I need to process a huge XML file, 4G. I used dom4j SAX, but wrote my own DefaultElementHandler. Code framework as below:
SAXParserFactory sf = SAXParserFactory.newInstance();
SAXParser sax = sf.newSAXParser();
sax.parse("english.xml", new DefaultElementHandler("page"){
public void processElement(Element element) {
// process the element
}
});
I thought I was processing the huge file "page" by "page". But it seems not, as I always had the outof memory error. Did I miss anything important? Thanks. I am new to XML process.
Your DefaultElement implementation looks confused to me. It looks like everything is piling up in sBuilder and it never gets cleared until it finds the end of the root element, or more likely, runs out of memory.
How to read in the element text depends on what kind of xml you need to parse. Each element can have text and it can be interspersed with child elements. Generally there is the kind of xml that you see in web services and config files, where all the element text is in the leaf elements, then there are cases, like XHTML, where the interspersing thing is going on.
If the way the schema of your xml works is that all the text information is in the leaf elements, then you can buffer the text you get starting with startElement, and use the accumulated text in endElement, then clear the buffer.
Here's a good article on SAX: http://www.javaworld.com/javaworld/jw-08-2000/jw-0804-sax.html
Well you don't really process XML by the page, however if you extend XMLFilterImpl instead of using the DefaultElementHandler (whatever that is), then you can simply process the XML elements as they come. You will be streaming so there will be no case when the entire document is in memory (as a practical matter).

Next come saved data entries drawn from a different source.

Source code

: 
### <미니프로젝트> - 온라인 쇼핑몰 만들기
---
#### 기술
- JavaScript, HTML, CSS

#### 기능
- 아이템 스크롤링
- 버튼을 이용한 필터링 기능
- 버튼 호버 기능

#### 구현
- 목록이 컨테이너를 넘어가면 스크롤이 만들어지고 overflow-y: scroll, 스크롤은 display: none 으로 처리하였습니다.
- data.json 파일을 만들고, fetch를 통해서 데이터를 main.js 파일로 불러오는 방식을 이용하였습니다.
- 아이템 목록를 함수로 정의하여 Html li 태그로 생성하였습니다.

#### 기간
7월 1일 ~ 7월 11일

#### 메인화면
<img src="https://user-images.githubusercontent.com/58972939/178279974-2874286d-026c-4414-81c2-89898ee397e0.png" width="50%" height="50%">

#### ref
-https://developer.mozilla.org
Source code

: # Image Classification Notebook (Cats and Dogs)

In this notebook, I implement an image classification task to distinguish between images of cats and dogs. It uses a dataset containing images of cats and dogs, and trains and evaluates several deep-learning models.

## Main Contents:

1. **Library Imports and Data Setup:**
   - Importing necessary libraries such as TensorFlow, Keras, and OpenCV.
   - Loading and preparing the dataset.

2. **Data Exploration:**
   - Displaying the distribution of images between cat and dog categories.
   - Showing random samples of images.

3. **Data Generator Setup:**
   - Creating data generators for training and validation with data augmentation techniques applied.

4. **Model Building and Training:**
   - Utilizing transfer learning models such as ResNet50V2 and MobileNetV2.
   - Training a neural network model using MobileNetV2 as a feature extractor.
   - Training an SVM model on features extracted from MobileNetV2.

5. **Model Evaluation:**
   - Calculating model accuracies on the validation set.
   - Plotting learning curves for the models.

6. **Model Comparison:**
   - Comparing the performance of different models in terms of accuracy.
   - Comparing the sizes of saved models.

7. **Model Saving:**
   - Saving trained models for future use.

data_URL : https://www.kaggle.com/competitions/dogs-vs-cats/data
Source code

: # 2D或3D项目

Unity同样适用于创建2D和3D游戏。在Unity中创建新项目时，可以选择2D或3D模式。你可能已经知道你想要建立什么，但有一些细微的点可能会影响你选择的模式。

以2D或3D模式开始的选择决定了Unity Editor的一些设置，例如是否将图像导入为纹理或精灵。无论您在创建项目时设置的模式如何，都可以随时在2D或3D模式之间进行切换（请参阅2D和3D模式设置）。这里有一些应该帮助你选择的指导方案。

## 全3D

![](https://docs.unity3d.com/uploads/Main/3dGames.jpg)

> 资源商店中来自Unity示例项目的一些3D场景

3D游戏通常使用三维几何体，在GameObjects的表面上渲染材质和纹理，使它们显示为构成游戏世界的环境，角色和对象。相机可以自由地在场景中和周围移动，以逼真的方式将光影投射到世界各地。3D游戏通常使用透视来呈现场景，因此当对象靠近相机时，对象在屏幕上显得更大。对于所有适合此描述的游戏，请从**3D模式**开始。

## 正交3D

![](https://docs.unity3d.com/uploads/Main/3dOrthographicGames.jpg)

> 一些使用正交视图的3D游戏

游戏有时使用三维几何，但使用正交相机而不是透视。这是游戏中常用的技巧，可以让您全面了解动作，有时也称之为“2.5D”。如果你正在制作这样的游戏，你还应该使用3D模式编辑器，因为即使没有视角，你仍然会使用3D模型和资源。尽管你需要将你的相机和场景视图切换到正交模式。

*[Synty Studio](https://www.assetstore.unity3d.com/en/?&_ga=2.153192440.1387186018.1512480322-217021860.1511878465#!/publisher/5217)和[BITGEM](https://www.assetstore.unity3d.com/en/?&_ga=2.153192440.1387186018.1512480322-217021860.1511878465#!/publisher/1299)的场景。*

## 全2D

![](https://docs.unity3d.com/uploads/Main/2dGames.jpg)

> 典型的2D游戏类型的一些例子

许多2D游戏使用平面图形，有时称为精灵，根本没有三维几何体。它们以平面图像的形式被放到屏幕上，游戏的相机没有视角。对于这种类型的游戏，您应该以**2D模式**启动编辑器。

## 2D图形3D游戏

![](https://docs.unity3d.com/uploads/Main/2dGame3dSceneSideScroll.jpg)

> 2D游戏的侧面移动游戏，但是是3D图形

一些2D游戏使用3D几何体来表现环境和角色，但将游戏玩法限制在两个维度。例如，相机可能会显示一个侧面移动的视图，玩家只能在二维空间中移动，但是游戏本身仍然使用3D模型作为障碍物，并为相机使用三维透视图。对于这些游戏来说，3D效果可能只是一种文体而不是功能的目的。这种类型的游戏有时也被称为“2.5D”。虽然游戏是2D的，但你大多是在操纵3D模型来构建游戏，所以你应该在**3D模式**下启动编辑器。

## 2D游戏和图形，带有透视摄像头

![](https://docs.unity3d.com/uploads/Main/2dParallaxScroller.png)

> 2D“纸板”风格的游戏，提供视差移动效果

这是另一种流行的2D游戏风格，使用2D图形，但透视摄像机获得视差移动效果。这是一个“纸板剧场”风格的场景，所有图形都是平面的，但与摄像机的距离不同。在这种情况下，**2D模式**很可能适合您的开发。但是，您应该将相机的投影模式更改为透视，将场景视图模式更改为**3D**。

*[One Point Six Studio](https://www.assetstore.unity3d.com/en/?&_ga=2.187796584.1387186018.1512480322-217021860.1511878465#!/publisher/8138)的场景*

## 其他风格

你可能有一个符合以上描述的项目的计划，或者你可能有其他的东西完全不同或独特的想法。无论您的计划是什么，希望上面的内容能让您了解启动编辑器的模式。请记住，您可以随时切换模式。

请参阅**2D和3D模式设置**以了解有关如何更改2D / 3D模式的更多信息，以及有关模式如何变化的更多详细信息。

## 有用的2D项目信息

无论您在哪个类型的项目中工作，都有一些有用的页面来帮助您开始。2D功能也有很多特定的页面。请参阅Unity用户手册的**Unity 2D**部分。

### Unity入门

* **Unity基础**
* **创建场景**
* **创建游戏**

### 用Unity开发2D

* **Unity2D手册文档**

You will essentially get called for event element, at the start of the element, for the attributes, for the text within, and then at the end of the element (look at the methods in the ContentHandler interface). Based on these calls you do your processing (you will probably need to have some data structures where you accumulate the elements inside of your "page" element. Also note that there is no guarantee that you will get only one call for the text (it's up to the parser).
Does this help make it more clear?
I think it only read all the content within the element, as I just followed an example online...
public abstract class DefaultElementHandler extends DefaultHandler{
private boolean begin;
private String tagName;
private StringBuilder sBuilder;
public DefaultElementHandler(String tagName) {
this.tagName = tagName;
this.begin = false;
this.sBuilder = new StringBuilder();
}
public void startElement(String uri, String localName, String qName, Attributes attributes) throws SAXException {
if (qName.equals(tagName)||begin){
sBuilder.append("<");
sBuilder.append(qName);
sBuilder.append(" ");
int attrCount = attributes.getLength();
for (int i=0; i<attrCount; i++) {
sBuilder.append(attributes.getQName(i));
sBuilder.append("=\"");
sBuilder.append(attributes.getValue(i));
sBuilder.append("\" ");
}
sBuilder.append(">");
begin = true;
}
}
public void characters(char[] ch, int start, int length) throws SAXException{
StringBuilder sb = new StringBuilder();
for(int i=0; i < length; i++) {
sb.append(convertSpecialChar(ch[start+i]));
}
String text = sb.toString().trim();
//String text = new String(convertSpecialChar(ch), start, length);
if (text.trim().equals("")) return;
if (begin) sBuilder.append(text);
}
public void endElement(String uri, String localName, String qName) throws SAXException {
String stag = "</" + tagName + ">";
String ntag = "</" + qName + ">";
if (stag.equals(ntag) || begin) {
sBuilder.append(ntag);
if (stag.equals(ntag)) {
begin = false;
try {
Document doc = DocumentHelper.parseText(sBuilder.toString());
Element element = doc.getRootElement();
this.processElement(element);
} catch (DocumentException e) {
e.printStackTrace();
System.exit(1);
}
sBuilder.setLength(0);
}
}
}